## TASK PROMPT
In your answer, every line of the records should be written out exactly.

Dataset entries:
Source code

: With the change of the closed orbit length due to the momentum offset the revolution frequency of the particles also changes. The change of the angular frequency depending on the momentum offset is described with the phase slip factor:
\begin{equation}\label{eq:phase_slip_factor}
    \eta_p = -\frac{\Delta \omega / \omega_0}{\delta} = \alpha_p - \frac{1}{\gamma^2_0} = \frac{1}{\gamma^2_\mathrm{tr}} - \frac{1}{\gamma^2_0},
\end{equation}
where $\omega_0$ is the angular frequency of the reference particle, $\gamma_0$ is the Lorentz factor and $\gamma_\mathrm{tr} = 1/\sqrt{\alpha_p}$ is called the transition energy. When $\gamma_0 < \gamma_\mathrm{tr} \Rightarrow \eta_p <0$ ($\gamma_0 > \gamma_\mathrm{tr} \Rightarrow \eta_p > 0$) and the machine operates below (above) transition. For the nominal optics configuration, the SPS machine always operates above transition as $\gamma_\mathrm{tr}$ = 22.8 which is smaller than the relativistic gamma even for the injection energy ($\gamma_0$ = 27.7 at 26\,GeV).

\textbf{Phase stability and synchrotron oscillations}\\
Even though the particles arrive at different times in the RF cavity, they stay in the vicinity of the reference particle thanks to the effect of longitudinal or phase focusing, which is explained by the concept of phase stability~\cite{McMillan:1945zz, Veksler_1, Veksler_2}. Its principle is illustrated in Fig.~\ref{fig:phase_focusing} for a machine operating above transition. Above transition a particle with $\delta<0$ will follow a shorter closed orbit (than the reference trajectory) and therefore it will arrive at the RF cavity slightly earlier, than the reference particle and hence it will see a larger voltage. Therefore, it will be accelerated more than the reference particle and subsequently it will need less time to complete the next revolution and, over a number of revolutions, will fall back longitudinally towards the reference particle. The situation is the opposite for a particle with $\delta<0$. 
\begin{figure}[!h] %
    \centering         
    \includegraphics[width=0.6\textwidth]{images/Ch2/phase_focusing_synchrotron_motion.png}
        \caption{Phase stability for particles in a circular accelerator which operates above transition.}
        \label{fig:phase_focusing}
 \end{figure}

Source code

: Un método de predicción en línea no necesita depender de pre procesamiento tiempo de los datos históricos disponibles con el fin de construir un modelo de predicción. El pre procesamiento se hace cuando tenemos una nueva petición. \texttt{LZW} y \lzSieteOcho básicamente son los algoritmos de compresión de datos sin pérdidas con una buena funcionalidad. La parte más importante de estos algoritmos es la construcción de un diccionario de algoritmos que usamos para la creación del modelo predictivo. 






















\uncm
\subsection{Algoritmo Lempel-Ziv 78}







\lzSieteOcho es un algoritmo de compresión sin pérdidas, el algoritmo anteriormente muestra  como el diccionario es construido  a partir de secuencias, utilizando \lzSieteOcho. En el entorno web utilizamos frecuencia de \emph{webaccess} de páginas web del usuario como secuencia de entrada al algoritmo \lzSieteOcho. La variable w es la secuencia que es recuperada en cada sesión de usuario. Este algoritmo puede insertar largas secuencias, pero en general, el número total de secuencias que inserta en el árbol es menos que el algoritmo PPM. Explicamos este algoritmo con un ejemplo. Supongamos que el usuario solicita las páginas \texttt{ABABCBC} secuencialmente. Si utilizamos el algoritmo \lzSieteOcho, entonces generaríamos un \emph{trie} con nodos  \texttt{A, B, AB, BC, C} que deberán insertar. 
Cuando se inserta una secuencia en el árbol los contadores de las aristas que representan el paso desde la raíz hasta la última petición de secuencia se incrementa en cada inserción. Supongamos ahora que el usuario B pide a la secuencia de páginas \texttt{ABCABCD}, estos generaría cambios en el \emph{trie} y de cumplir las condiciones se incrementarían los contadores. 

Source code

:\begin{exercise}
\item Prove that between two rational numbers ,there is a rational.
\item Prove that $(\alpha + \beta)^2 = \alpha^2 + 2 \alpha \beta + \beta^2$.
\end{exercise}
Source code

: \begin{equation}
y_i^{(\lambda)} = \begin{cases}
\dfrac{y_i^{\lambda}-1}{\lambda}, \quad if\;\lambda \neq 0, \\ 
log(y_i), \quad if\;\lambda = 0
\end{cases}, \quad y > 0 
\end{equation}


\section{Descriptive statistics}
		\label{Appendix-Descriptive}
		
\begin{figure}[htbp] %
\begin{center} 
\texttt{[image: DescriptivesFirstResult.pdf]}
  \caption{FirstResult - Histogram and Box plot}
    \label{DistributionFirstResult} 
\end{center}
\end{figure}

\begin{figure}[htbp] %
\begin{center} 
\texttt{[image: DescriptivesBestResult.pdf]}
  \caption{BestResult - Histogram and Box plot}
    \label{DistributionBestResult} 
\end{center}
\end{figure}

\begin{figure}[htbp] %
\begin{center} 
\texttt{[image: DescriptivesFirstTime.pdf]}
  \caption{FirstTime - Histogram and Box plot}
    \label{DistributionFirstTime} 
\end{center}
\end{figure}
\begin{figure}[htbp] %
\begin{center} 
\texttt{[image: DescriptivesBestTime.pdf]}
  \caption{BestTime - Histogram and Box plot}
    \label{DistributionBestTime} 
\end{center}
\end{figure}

## RESPONSE TO THIS TASK
Source code

: With the change of the closed orbit length due to the momentum offset the revolution frequency of the particles also changes. The change of the angular frequency depending on the momentum offset is described with the phase slip factor:
\begin{equation}\label{eq:phase_slip_factor}
    \eta_p = -\frac{\Delta \omega / \omega_0}{\delta} = \alpha_p - \frac{1}{\gamma^2_0} = \frac{1}{\gamma^2_\mathrm{tr}} - \frac{1}{\gamma^2_0},
\end{equation}
where $\omega_0$ is the angular frequency of the reference particle, $\gamma_0$ is the Lorentz factor and $\gamma_\mathrm{tr} = 1/\sqrt{\alpha_p}$ is called the transition energy. When $\gamma_0 < \gamma_\mathrm{tr} \Rightarrow \eta_p <0$ ($\gamma_0 > \gamma_\mathrm{tr} \Rightarrow \eta_p > 0$) and the machine operates below (above) transition. For the nominal optics configuration, the SPS machine always operates above transition as $\gamma_\mathrm{tr}$ = 22.8 which is smaller than the relativistic gamma even for the injection energy ($\gamma_0$ = 27.7 at 26\,GeV).

\textbf{Phase stability and synchrotron oscillations}\\
Even though the particles arrive at different times in the RF cavity, they stay in the vicinity of the reference particle thanks to the effect of longitudinal or phase focusing, which is explained by the concept of phase stability~\cite{McMillan:1945zz, Veksler_1, Veksler_2}. Its principle is illustrated in Fig.~\ref{fig:phase_focusing} for a machine operating above transition. Above transition a particle with $\delta<0$ will follow a shorter closed orbit (than the reference trajectory) and therefore it will arrive at the RF cavity slightly earlier, than the reference particle and hence it will see a larger voltage. Therefore, it will be accelerated more than the reference particle and subsequently it will need less time to complete the next revolution and, over a number of revolutions, will fall back longitudinally towards the reference particle. The situation is the opposite for a particle with $\delta<0$. 
\begin{figure}[!h] %
    \centering         
    \includegraphics[width=0.6\textwidth]{images/Ch2/phase_focusing_synchrotron_motion.png}
        \caption{Phase stability for particles in a circular accelerator which operates above transition.}
        \label{fig:phase_focusing}
 \end{figure}

Source code

: Un método de predicción en línea no necesita depender de pre procesamiento tiempo de los datos históricos disponibles con el fin de construir un modelo de predicción. El pre procesamiento se hace cuando tenemos una nueva petición. \texttt{LZW} y \lzSieteOcho básicamente son los algoritmos de compresión de datos sin pérdidas con una buena funcionalidad. La parte más importante de estos algoritmos es la construcción de un diccionario de algoritmos que usamos para la creación del modelo predictivo. 






















\uncm
\subsection{Algoritmo Lempel-Ziv 78}







\lzSieteOcho es un algoritmo de compresión sin pérdidas, el algoritmo anteriormente muestra  como el diccionario es construido  a partir de secuencias, utilizando \lzSieteOcho. En el entorno web utilizamos frecuencia de \emph{webaccess} de páginas web del usuario como secuencia de entrada al algoritmo \lzSieteOcho. La variable w es la secuencia que es recuperada en cada sesión de usuario. Este algoritmo puede insertar largas secuencias, pero en general, el número total de secuencias que inserta en el árbol es menos que el algoritmo PPM. Explicamos este algoritmo con un ejemplo. Supongamos que el usuario solicita las páginas \texttt{ABABCBC} secuencialmente. Si utilizamos el algoritmo \lzSieteOcho, entonces generaríamos un \emph{trie} con nodos  \texttt{A, B, AB, BC, C} que deberán insertar. 
Cuando se inserta una secuencia en el árbol los contadores de las aristas que representan el paso desde la raíz hasta la última petición de secuencia se incrementa en cada inserción. Supongamos ahora que el usuario B pide a la secuencia de páginas \texttt{ABCABCD}, estos generaría cambios en el \emph{trie} y de cumplir las condiciones se incrementarían los contadores. 

Source code

:\begin{exercise}
\item Prove that between two rational numbers ,there is a rational.
\item Prove that $(\alpha + \beta)^2 = \alpha^2 + 2 \alpha \beta + \beta^2$.
\end{exercise}
Source code

: \begin{equation}
y_i^{(\lambda)} = \begin{cases}
\dfrac{y_i^{\lambda}-1}{\lambda}, \quad if\;\lambda \neq 0, \\ 
log(y_i), \quad if\;\lambda = 0
\end{cases}, \quad y > 0 
\end{equation}


\section{Descriptive statistics}
		\label{Appendix-Descriptive}
		
\begin{figure}[htbp] %
\begin{center} 
\texttt{[image: DescriptivesFirstResult.pdf]}
  \caption{FirstResult - Histogram and Box plot}
    \label{DistributionFirstResult} 
\end{center}
\end{figure}

\begin{figure}[htbp] %
\begin{center} 
\texttt{[image: DescriptivesBestResult.pdf]}
  \caption{BestResult - Histogram and Box plot}
    \label{DistributionBestResult} 
\end{center}
\end{figure}

\begin{figure}[htbp] %
\begin{center} 
\texttt{[image: DescriptivesFirstTime.pdf]}
  \caption{FirstTime - Histogram and Box plot}
    \label{DistributionFirstTime} 
\end{center}
\end{figure}
\begin{figure}[htbp] %
\begin{center} 
\texttt{[image: DescriptivesBestTime.pdf]}
  \caption{BestTime - Histogram and Box plot}
    \label{DistributionBestTime} 
\end{center}
\end{figure}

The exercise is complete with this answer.